For those with highly refined musical tastes, it can be hard to understand why people listen to mainstream music. Inherent in pop music is the idea of degrading creativity or musical integrity to cater to the lowest common denominator. But the single most important reason why superstars exist is that we buy them. And that revenue brings continued investment and more superstars – the democracy of capitalism exemplified by our wallet-voting.
But why do superstars dominate music sales if “better quality”music exists? Why do we still flock to superstars in the age of the internet, when the entire world of music is open to us in ways never before imagined?
Reason #1: Americans need validation for their tastes
Not all of us live in a niche, where we take pleasure in discovering an artist before anyone else knows about them. Mainstream America needs a certain level of consensus to validate their decisions. And what easier validation exists than constant repetition on mainstream radio, appearances on television shows, and saturation into movies, music videos, clothing lines and even headphones? The more space that a superstar artist occupies on mainstream channels and in the mainstream media, the more comfortable mainstream America becomes with those artists.
Reason #2 – Americans want common reference points
It boils down to utility: songs that everyone has heard a bunch of times are useful. Put yourself in the position of a DJ at a club. Are you going to play a set of songs chock full of underground or developing artists? Which do you think would get a better reaction – a superstar artist that everyone knows, or your iPod playlist of Long Tail tracks? The fact that these superstar artists and their Top 40 hits get used more often in movies, TV shows and in clubs further reinforces their hegemony among the mainstream, embedding them more deeply in our culture.
Reason #3 – Superstars can better monetize music’s emotional component
Our bond with music is no accident. Neuroscientist Daniel J. Levitin recently found that music resonates within the brain far more strongly than other forms of entertainment. In fact, fMRIs showed a deeper activation of “structures deep in the primitive, reptilian regions of the cerebellar vermis, and the amygdale – the heart of emotional processing.”
What this means is that music is more effective at opening up our emotional brain, and once that door is opened, a deep connection with an artist is made possible.
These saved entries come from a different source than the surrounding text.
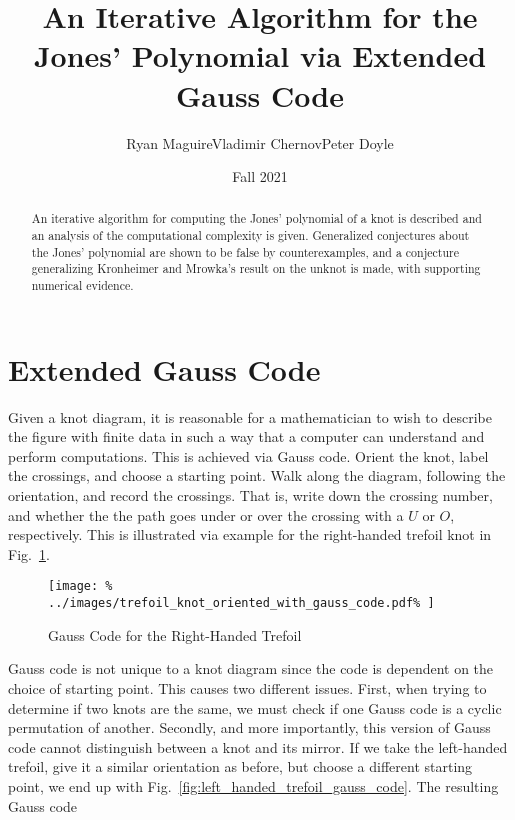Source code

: \documentclass{article}
\title{An Iterative Algorithm for the Jones' Polynomial via Extended Gauss Code}
\author{Ryan Maguire\hspace{2em}Vladimir Chernov\hspace{2em}Peter Doyle}
\date{Fall 2021}
\theoremstyle{plain}
\begin{document}
    \maketitle
    \tableofcontents
    \begin{abstract}
        \noindent
        An iterative algorithm for computing the Jones' polynomial of a knot
        is described and an analysis of the computational complexity is given.
        Generalized conjectures about the Jones' polynomial are shown to be
        false by counterexamples, and a conjecture generalizing Kronheimer and
        Mrowka's result on the unknot is made, with supporting numerical
        evidence.
    \end{abstract}
    \section{Extended Gauss Code}
        Given a knot diagram, it is reasonable for a mathematician to wish to
        describe the figure with finite data in such a way that a computer can
        understand and perform computations. This is achieved via Gauss code.
        Orient the knot, label the crossings, and choose a starting point.
        Walk along the diagram, following the orientation, and record the
        crossings. That is, write down the crossing number, and whether the
        the path goes under or over the crossing with a $U$ or $O$,
        respectively. This is illustrated via example for the right-handed
        trefoil knot in Fig.~\ref{fig:right_handed_trefoil_gauss_code}.
        \begin{figure}
            \centering
            \texttt{[image: \%
                ../images/trefoil\_knot\_oriented\_with\_gauss\_code.pdf\%
            ]}
            \caption{Gauss Code for the Right-Handed Trefoil}
            \label{fig:right_handed_trefoil_gauss_code}
        \end{figure}
        Gauss code is not unique to a knot diagram since the code is dependent
        on the choice of starting point. This causes two different issues.
        First, when trying to determine if two knots are the same, we must
        check if one Gauss code is a cyclic permutation of another. Secondly,
        and more importantly, this version of Gauss code cannot distinguish
        between a knot and its mirror. If we take the left-handed trefoil,
        give it a similar orientation as before, but choose a different
        starting point, we end up with
        Fig.~\ref{fig:left_handed_trefoil_gauss_code}. The resulting Gauss code
\end{document}
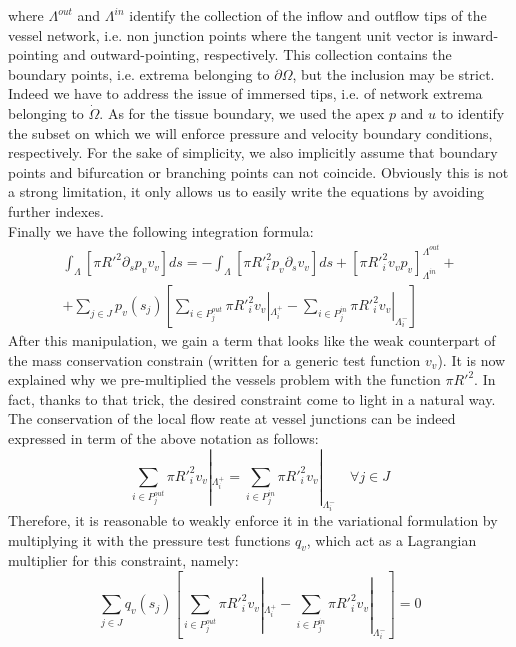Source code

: \documentclass[a4paper]{report}
\begin{document}
where $\Lambda^{out}$ and $\Lambda^{in}$ identify the collection of the inflow and outflow tips of the vessel network, i.e. non junction points where the tangent unit vector is inward-pointing and outward-pointing, respectively. This collection contains the boundary points, i.e. extrema belonging to $\partial \Omega$, but the inclusion may be strict. Indeed we have to address the issue of immersed tips, i.e. of network extrema belonging to $\dot{\Omega}$. As for the tissue boundary, we used the apex $p$ and $u$ to identify the subset on which we will enforce pressure and velocity boundary conditions, respectively. For the sake of simplicity, we also implicitly assume that boundary points and bifurcation or branching points can not coincide. Obviously this is not a strong limitation, it only allows us to easily write the equations by avoiding further indexes.\\
Finally we have the following integration formula:
\begin{equation}
\begin{split}
\int_{\Lambda} [\pi R'^2 \partial_s p_v v_v] ds =-\int_{\Lambda} [\pi R'^2_i  p_v \partial_s v_v]ds +[\pi R'^2_i v_v p_v]^{\Lambda^{out}}_{\Lambda^{in}}+\\
+ \sum_{j \in J }p_v(s_j)[\sum_{i \in P_j^{out}} \pi R'^2_i v_v|_{\Lambda_i^+}-\sum_{i \in P_j^{in}} \pi R'^2_i v_v|_{\Lambda_i^-}]
\end{split}
\end{equation}
After this manipulation, we gain a term that looks like the weak counterpart of the mass conservation constrain (written for a generic test function $v_v$). It is now explained why we pre-multiplied the vessels problem with the function $\pi R'^2$. In fact, thanks to that trick, the desired constraint come to light in a natural way. The conservation of the local flow reate at vessel junctions can be indeed expressed in term of the above notation as follows:
\begin{equation}
\sum_{i \in P_j^{out}} \pi R'^2_i v_v|_{\Lambda_i^+}=\sum_{i \in P_j^{in}} \pi R'^2_i v_v|_{\Lambda_i^-} \quad \forall j \in J
\end{equation}
Therefore, it is reasonable to weakly enforce it  in the variational formulation by multiplying it with the pressure test functions $q_v$, which act as a Lagrangian multiplier for this constraint, namely:
 \begin{equation}
\sum_{j \in J} q_v(s_j)[\sum_{i \in P_j^{out}} \pi R'^2_i v_v|_{\Lambda_i^+}-\sum_{i \in P_j^{in}} \pi R'^2_i v_v|_{\Lambda_i^-} ]=0
\end{equation}
\end{document}
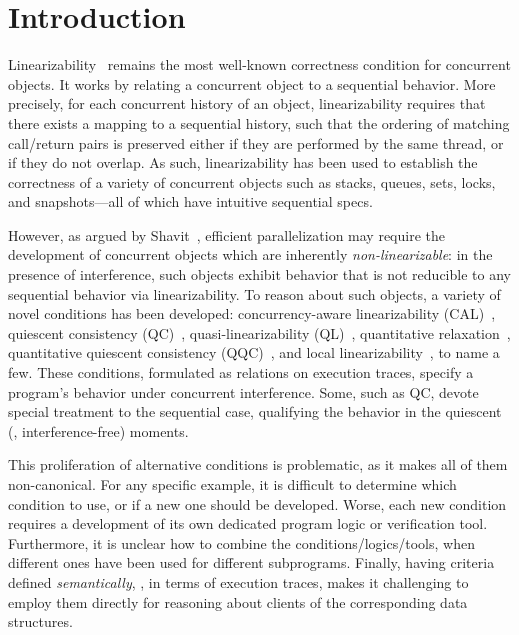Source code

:

\section{Introduction}
\label{sec:introduction}

Linearizability~\cite{Herlihy-Wing:TOPLAS90} remains the
most well-known correctness condition for concurrent objects.
% 
It works by relating a concurrent object to a sequential behavior.
More precisely, for each concurrent history of an object,
linearizability requires that there exists a mapping to a sequential
history, such that the ordering of matching call/return pairs is
preserved either if they are performed by the same thread, or if they
do not overlap.
%
As such, linearizability has been used to establish the correctness of
a variety of concurrent objects such as stacks, queues, sets, locks,
and snapshots---all of which have intuitive sequential specs.
%

However, as argued by Shavit~\cite{Shavit:CACM11}, efficient
parallelization may require the development of concurrent objects
which are inherently \emph{non-linearizable}: in the presence of
interference, such objects exhibit behavior that is not reducible to
any sequential behavior via linearizability. To reason about such
objects, a variety of novel conditions has been developed:
concurrency-aware linearizability (CAL)~\cite{Hemed-Rinetzky:PODC14},
quiescent consistency (QC)~\cite{Aspnes-al:JACM94,Derrick-al:FM14},
quasi-linearizability (QL)~\cite{Afek-al:OPODIS10}, quantitative
relaxation~\cite{Henzinger-al:POPL13}, quantitative quiescent
consistency (QQC)~\cite{Jagadeesan-Riely:ICALP14}, and local
linearizability~\cite{Haas-al-local15}, to name a few.
%
These conditions, formulated as relations on execution traces, specify
a program's behavior under concurrent interference. Some, such as QC,
devote special treatment to the sequential case, qualifying the
behavior in the quiescent (\ie, interference-free) moments.
%

This proliferation of alternative conditions is problematic, as it
makes all of them non-canonical. For any specific example, it is
difficult to determine which condition to use, or if a new one should
be developed. Worse, each new condition requires a development of its
own dedicated program logic or verification tool. Furthermore, it is
unclear how to combine the conditions/logics/tools, when different
ones have been used for different subprograms.
%
Finally, having criteria defined \emph{semantically}, \eg, in terms of
execution traces, makes it challenging to employ them directly for
reasoning about clients of the corresponding data structures.

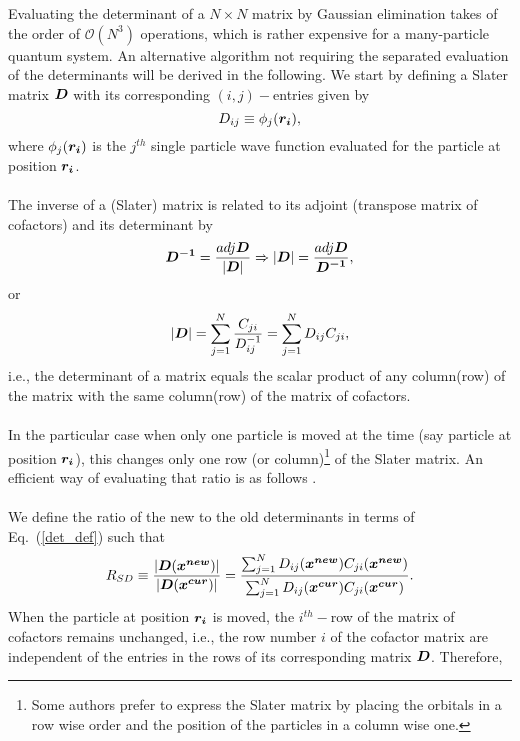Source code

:Evaluating the determinant of a $N \times N$ matrix by Gaussian elimination takes of the order of $\mathcal{O}(N^3)$ operations, which is rather expensive for a many-particle quantum system. An alternative algorithm not 
requiring the separated evaluation of the determinants will be derived in the following. We start by defining a Slater matrix $\boldsymbol{D} $ with its corresponding $(i,j)-$entries given by 
\begin{equation}\label{indexform_SM}
 D_{ij} \equiv \phi_j(\boldsymbol{r_i}),
\end{equation}
where $\phi_j(\boldsymbol{r_i})$ is the $j^{th}$ single particle wave function evaluated for the particle at position $\boldsymbol{r_i}$.\\
\\
\noindent
The inverse of a (Slater) matrix is related to its adjoint (transpose matrix of cofactors) and its determinant by
\begin{equation}\label{inverseDef}
\boldsymbol{D^{-1}} = \frac{adj{\boldsymbol{D}}}{{|\boldsymbol{D}|}} \Rightarrow {|\boldsymbol{D}|} = \frac{adj{\boldsymbol{D}}}{\boldsymbol{D^{-1}}}, 
\end{equation}
or
\begin{equation}\label{det_def}
 {|\boldsymbol{D}|} = \sum_{j=1}^{N}\frac{C_{ji}}{D^{-1}_{ij}} = \sum_{j=1}^{N}D_{ij} C_{ji},
\end{equation}
i.e., the determinant of a matrix equals the scalar product of any column(row) of the matrix with the same column(row) of the matrix of cofactors.\\
\\
\noindent
In the particular case when only one particle is moved at the time (say particle at position $\boldsymbol{r_i}$), this changes only one row (or column)\footnote{Some authors prefer to express the Slater matrix by placing the orbitals in a row wise order and the position of the particles in a column wise one.} of the Slater matrix. An efficient way of evaluating that ratio is as follows \cite{Ceperley_Chester,Hammond}.\\
\\
\noindent
We define the ratio of the new to the old determinants in terms of Eq.~(\ref{det_def}) such that
$$R_{SD} \equiv \frac{|\boldsymbol{D}(\boldsymbol{x^{new}})|}{|\boldsymbol{D}(\boldsymbol{x^{cur}})|} = \frac{\sum_{j=1}^{N}D_{ij}(\boldsymbol{x^{new}}) C_{ji}(\boldsymbol{x^{new}})}{\sum_{j=1}^{N}D_{ij}(\boldsymbol{x^{cur}}) C_{ji}(\boldsymbol{x^{cur}})}.
$$
When the particle at position $\boldsymbol{r_i}$ is moved, the $i^{th}-$row of the matrix of cofactors remains unchanged, i.e., the row number $i$ of the cofactor matrix are independent of the entries in the rows of its corresponding matrix $\boldsymbol{D}$. Therefore,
But even though this is true for the entire spectrum of artists, superstars get the upper hand. The reason is that the structure of mainstream media and its ubiquity across channels makes exposure to a Superstar much more likely than exposure to a niche or indie artist, increasing the overall incidence of emotional connections. And we know, thanks to the hallowed institutions of Madison Avenue, that emotional connection, paired with repetition, sells.
Reason #4 – Listener barriers to entry are low
Pop music – short of course for “popular” music – doesn’t denote a specific genre of music. That’s because it takes the most accessible parts from different genres and blends them together into an easy, accessible, and, wait for it… popular, form of music. That’s not to say that superstars can’t be fantastic musicians, or excellent at their craft, but the music they produce needs to be accessible, have a great beat and a sing-along chorus that millions of people can nod their head to.
And, this is usually at odds with the kind of music that challenges the listener and explores new boundaries and musical styles. As evidenced by the history of recorded music sales, we much prefer an auto-tuned Rihanna chorus, in 4/4 time with a predictable hook, than a complex and hauntingly beautiful Bjork song. The Rihanna song is just easier. It’s easier to sing along to, it’s easier to find on the radio and the television, and it’s easier – from the record label’s standpoint – to invest in.
Superstars persevere because they are using the most emotionally powerful medium – music, the most powerful social forces – ubiquity and cultural validation, and an extremely powerful mental tool – repetition. And while pop music may be manufactured, it has to be really good – that is, at connecting to the American Mainstream. The market is brutal and based on merit, and the failure rate for pop music is too high for this to be up to the machinations of a few A&R executives. The customers decide who is best at doing what superstars do.
There are those who say that the structure of traditional media is solely responsible for the music we listen to, and that the new age of the internet will democratize content and bring a new age of niche music. To them I dedicate this article, because there is compelling evidence that the causes of Superstar success lie more in human nature than the decisions of major label A&R offices.